Personalized Window Shopping
Visual merchandising is embracing technology. Less than two weeks after our writing about a "Virtual Fitting Room" at a Topshop in Moscow that uses Microsoft Kinect, Intel Labs is working on a technology that will give shoppers the ability to see how they look wearing the latest fashions on display in shop windows, according to the Telegraph.
With the help of information stored on mobile devices, researchers are developing a system that will recognize people as they walk past a shop, and produce a life-size image of them on a screen outside, dressed in clothes from the store. A "personal mannequin" electronic likeness is then created for display in the shop windows using body measurements that individual consumers have registered and asked to be stored on the retailer's central computer.
For the technology to work, consumers must register a series of eight body measurements that detail their height, waistline, arm and leg length along with other dimensions required to produce a realistic on-screen replica of their body.
Nola Donato, from Intel Labs, the computer chip manufacturer which is developing the system, said: "We can produce a three dimensional model of a dress and put it on the body on screen to allow customers to see how they would look in that item. They would also be able to mix and match or try different sizes to see if it looks different."

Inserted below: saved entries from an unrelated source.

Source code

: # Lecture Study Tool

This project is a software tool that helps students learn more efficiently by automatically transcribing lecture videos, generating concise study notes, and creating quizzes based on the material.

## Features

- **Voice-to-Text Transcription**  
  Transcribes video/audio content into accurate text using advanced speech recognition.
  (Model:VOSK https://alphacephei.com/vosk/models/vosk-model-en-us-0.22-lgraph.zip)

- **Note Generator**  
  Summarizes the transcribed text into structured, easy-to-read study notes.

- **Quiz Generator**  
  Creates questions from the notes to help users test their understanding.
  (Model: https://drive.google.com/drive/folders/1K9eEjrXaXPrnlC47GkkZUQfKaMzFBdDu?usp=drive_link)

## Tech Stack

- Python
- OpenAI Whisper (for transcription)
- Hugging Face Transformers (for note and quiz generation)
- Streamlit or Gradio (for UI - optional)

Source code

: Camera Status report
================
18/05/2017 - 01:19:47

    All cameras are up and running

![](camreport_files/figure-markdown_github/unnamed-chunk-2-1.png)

The system will also be able recognize whether someone is male or female, their approximate age and whether they are in a group such as a family. It then displays advertising images it deems to be most appropriate to the people standing in front of it. Another project under development aims to use facial recognition software to target advertising on billboards according to the appearance of passersby like the NEC digital signage launched in earlier this year in Tokyo.
This type of technology needs a strong lifestyle component in order for it to feel authentic. Personalization could save consumers time during the decision making process and checkout if brands can safeguard security.